Ma la cosa peggiore è che mi sembra quasi che fossimo destinati a questo. Che questo processo sia iniziato il primo giorno del primo uomo sulla Terra, in misura quasi insignificante, e che nel corso dei millenni sia divenuto sempre più intenso. E che non possiamo farci niente: non possiamo interrompere qualcosa che è avanzata così tanto, qualcosa di così importante, soprattutto, qualcosa che non poteva non accadere. Se penso alla storia della mela e del serpente, la vedo come una prova non superata, che significa che abbiamo avuto una possibilità di evitare questo destino, e l'abbiamo persa. Ma sono più propenso a credere che sia stato solo un pretesto: eravamo fatti in modo da compiere quella scelta sin dall'inizio. La strada verso l'inferno di metallo è a senso unico. Quindi possiamo solo sperare che il mondo abbia presto fine e la degenerazione non prosegua, o che un evento cosmico assurdo, o magico, o magari un'invasione aliena, dia una svolta inattesa al processo.
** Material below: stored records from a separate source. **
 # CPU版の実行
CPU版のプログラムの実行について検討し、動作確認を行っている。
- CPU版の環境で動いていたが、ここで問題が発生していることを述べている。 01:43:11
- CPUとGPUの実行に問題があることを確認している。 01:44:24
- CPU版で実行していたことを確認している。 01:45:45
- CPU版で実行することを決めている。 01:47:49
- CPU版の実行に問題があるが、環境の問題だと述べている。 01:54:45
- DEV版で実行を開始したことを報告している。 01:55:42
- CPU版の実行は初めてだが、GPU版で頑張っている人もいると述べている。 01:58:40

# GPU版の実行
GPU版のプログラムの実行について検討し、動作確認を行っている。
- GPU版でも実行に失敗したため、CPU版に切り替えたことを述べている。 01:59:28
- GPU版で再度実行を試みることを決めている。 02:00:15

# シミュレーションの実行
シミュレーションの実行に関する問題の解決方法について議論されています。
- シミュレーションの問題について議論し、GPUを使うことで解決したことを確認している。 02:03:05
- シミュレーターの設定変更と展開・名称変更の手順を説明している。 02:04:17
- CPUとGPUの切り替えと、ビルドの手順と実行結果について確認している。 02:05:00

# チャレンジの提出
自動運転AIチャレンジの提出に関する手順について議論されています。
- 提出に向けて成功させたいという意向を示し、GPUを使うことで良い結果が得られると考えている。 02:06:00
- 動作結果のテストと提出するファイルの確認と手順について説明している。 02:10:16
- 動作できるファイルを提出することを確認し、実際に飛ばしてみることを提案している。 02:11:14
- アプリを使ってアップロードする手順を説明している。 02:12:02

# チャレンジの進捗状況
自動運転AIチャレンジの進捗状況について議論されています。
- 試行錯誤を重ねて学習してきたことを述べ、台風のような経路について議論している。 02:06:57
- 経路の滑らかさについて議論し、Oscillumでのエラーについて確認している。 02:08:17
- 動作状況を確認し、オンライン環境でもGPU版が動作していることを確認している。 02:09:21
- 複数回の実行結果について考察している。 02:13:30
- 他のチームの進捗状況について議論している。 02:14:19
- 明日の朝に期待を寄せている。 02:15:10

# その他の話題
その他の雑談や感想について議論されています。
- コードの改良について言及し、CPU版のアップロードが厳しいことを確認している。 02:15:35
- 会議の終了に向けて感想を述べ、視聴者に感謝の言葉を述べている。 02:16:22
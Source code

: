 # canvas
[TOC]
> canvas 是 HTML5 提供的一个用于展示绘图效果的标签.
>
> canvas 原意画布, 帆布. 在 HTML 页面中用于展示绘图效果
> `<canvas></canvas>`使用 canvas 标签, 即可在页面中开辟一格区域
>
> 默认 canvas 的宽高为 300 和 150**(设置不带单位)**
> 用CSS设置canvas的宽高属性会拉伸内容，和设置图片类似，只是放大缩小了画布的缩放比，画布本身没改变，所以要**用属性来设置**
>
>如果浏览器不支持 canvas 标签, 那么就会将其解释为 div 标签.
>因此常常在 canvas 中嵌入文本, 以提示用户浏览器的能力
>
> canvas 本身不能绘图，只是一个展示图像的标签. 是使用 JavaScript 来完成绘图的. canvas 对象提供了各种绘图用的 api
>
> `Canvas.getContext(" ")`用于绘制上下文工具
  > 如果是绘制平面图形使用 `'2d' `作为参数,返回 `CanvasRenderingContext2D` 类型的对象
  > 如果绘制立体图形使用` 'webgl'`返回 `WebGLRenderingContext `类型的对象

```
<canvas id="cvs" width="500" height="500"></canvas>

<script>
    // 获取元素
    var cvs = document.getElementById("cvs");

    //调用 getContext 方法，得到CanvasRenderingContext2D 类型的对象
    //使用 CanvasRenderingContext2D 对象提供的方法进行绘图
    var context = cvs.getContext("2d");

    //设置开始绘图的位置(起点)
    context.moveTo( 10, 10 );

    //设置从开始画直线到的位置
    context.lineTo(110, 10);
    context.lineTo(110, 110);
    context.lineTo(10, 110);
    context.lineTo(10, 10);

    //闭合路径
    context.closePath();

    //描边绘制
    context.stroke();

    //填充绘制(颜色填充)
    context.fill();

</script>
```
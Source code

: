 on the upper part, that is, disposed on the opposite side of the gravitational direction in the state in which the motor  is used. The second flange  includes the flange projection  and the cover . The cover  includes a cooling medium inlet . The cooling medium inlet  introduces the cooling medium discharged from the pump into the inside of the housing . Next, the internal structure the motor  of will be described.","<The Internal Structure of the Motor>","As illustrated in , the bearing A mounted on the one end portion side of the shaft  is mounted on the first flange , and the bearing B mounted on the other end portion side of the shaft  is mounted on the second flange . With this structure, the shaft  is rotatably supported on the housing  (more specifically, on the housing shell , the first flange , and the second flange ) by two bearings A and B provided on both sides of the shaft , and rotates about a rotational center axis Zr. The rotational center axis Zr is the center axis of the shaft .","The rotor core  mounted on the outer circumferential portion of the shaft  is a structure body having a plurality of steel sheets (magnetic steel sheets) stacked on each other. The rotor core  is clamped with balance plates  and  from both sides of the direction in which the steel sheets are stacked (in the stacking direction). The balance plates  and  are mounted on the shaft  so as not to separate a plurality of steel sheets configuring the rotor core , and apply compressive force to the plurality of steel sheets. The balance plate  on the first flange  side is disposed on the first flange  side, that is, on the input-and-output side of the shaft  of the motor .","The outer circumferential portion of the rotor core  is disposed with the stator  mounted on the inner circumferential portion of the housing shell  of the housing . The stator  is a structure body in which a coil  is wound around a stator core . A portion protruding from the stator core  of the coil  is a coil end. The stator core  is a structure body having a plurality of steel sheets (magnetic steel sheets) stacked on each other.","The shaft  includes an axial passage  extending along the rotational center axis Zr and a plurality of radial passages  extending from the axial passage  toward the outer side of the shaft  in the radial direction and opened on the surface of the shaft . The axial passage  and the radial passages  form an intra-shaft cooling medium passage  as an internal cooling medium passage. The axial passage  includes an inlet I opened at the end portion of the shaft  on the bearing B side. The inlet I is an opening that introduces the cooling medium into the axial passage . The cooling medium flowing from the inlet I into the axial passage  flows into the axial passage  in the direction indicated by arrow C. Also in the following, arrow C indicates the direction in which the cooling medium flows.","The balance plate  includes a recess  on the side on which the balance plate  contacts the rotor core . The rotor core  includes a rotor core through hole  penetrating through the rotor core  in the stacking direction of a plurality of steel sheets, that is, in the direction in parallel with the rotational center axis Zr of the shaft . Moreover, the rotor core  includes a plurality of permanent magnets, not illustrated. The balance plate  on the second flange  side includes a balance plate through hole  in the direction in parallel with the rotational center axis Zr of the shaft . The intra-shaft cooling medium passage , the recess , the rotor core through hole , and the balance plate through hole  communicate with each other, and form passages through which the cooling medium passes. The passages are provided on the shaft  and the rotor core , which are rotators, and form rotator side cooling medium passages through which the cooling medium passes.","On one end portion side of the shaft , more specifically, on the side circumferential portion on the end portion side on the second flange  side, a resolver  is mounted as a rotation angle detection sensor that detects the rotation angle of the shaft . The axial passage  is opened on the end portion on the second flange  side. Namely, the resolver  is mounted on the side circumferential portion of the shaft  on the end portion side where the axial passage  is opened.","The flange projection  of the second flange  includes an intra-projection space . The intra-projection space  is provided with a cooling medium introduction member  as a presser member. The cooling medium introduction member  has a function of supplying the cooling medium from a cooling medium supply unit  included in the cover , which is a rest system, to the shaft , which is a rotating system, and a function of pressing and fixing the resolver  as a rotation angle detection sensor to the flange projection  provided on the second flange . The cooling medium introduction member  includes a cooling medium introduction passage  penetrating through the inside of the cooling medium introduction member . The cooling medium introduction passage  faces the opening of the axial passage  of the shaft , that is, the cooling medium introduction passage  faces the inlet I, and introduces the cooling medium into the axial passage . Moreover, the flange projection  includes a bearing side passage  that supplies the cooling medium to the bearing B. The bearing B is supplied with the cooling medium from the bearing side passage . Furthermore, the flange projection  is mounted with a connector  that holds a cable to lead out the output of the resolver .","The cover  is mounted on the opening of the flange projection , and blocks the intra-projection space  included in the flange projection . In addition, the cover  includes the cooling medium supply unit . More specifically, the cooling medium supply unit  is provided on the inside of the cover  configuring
Oppure, è questa la cosa più difficile, che l'umanità intera, giunta in possesso di una forza di volontà e di una solidarietà cui ha sempre aspirato, ma che finora non ha mai posseduto, maturi la responsabilità che serve per fermare la deriva, per imporsi sulle proprie creazioni, per riprendere consapevolezza di sé e di un fine più alto, e impari ad adoperare le proprie risorse nel modo giusto.
Confido nell'evento cosmico.

Necronom IV.
Il demone di Giger.
 Questo post è stato scritto grazie all'atmosfera creata, oltre che dalle illustrazioni, dall'album Melana Chasmata dei Triptykon -scelto principalmente per il legame fra questa band e Giger, che è autore delle copertine degli album- di cui è molto consigliato l'ascolto.